§ **Work to be completed**
Lines below that include "Churchill" are the answer; copy each one.

§ **Information**
BEGIN

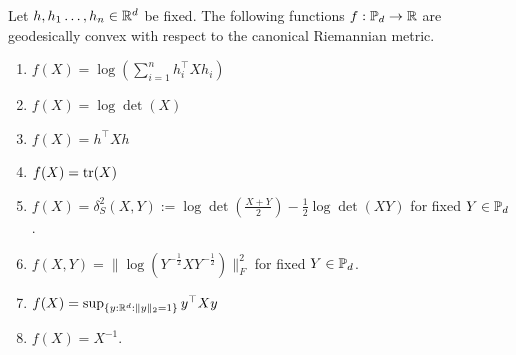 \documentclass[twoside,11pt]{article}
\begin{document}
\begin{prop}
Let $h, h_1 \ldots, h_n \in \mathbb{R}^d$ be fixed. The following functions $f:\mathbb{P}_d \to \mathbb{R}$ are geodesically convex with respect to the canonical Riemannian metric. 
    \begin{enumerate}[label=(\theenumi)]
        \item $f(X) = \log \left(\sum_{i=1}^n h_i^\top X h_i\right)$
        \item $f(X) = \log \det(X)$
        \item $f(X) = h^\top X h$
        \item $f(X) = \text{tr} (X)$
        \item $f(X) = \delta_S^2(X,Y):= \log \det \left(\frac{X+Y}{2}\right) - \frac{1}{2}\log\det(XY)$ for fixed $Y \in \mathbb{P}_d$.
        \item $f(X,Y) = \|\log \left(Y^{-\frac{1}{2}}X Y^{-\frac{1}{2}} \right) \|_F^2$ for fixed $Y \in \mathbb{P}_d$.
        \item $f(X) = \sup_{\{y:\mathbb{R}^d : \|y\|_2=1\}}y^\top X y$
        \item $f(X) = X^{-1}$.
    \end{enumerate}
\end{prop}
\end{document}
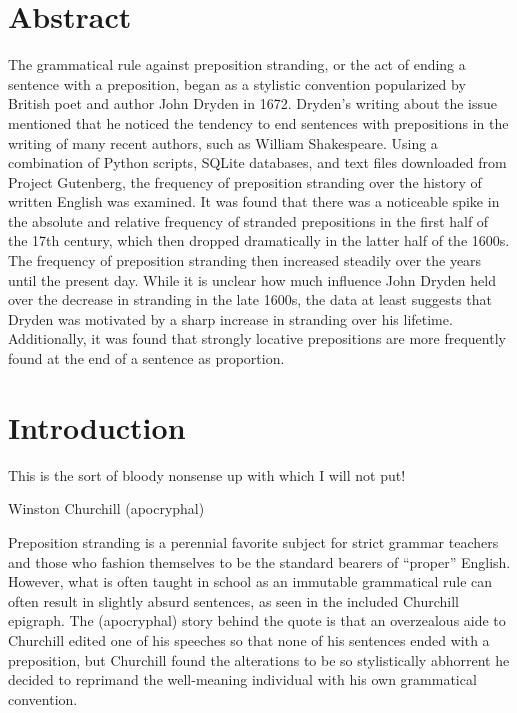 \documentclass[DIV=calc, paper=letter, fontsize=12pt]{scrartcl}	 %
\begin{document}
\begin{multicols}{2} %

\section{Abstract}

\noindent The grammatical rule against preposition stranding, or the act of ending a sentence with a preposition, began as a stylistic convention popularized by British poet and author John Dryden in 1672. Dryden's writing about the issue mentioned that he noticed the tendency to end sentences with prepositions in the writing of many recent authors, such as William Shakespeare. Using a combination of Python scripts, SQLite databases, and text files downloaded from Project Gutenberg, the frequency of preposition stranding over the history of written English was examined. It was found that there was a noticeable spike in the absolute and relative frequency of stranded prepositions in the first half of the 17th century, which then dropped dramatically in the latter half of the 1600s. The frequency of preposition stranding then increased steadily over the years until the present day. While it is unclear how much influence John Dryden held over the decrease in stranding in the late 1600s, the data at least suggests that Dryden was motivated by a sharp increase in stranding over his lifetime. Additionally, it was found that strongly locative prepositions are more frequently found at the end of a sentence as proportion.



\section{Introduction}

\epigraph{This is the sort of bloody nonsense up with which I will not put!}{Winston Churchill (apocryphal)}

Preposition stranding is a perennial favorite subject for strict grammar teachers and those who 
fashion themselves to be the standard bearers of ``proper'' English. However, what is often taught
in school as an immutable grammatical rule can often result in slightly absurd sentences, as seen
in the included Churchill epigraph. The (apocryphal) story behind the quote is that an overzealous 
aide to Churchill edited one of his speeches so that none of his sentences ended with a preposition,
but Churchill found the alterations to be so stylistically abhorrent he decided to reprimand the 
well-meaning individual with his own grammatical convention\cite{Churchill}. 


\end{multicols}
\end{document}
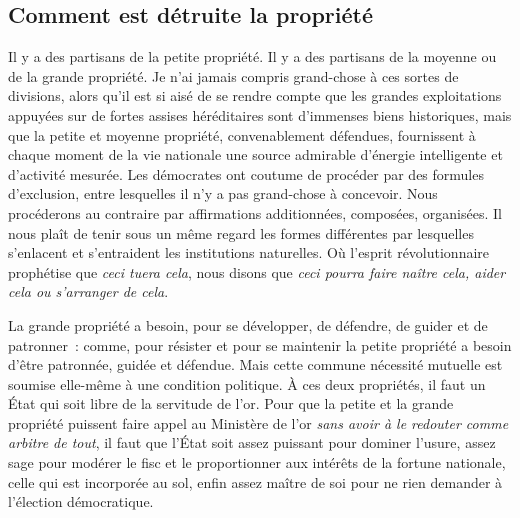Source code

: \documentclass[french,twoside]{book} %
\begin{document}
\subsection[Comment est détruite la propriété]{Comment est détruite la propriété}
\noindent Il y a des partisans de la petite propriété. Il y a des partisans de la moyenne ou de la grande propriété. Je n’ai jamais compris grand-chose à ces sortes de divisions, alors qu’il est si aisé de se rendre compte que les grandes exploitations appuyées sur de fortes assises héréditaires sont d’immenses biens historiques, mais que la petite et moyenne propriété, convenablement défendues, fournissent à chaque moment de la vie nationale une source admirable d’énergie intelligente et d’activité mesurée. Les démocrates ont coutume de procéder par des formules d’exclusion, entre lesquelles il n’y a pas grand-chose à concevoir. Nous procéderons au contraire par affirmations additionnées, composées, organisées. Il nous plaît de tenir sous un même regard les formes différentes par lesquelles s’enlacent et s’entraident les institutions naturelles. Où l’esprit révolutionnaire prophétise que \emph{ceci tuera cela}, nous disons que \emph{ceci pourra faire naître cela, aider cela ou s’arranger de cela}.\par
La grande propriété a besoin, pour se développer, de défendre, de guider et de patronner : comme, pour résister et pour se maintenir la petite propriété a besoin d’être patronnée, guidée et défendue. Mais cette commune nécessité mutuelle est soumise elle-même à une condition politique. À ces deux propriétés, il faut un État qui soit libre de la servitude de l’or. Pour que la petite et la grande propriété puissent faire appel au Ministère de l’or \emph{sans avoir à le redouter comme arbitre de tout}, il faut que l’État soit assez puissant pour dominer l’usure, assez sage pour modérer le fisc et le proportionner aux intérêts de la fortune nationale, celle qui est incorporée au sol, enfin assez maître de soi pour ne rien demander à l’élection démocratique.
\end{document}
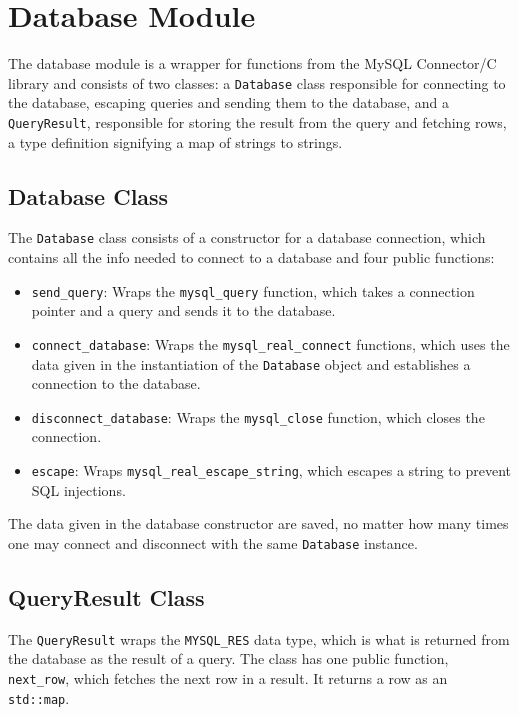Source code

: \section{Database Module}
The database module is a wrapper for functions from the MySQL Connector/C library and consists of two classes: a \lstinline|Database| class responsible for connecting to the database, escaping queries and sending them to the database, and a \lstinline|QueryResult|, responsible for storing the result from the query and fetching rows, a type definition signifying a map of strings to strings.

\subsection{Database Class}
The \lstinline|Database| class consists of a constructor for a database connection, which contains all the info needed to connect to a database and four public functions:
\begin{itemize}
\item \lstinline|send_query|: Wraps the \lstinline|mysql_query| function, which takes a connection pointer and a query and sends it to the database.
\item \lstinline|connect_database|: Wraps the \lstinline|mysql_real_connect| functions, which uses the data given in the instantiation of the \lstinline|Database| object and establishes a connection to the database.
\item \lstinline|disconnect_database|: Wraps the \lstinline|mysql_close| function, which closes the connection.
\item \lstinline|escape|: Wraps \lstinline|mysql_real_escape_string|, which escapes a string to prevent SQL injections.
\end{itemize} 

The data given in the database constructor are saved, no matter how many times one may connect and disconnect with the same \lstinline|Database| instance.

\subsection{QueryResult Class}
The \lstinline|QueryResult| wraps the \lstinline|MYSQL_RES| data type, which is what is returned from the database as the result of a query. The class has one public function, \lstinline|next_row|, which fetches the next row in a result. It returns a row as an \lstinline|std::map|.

END

§ **Written reply**
\epigraph{This is the sort of bloody nonsense up with which I will not put!}{Winston Churchill (apocryphal)}
in the included Churchill epigraph. The (apocryphal) story behind the quote is that an overzealous 
aide to Churchill edited one of his speeches so that none of his sentences ended with a preposition,
but Churchill found the alterations to be so stylistically abhorrent he decided to reprimand the 
well-meaning individual with his own grammatical convention\cite{Churchill}. 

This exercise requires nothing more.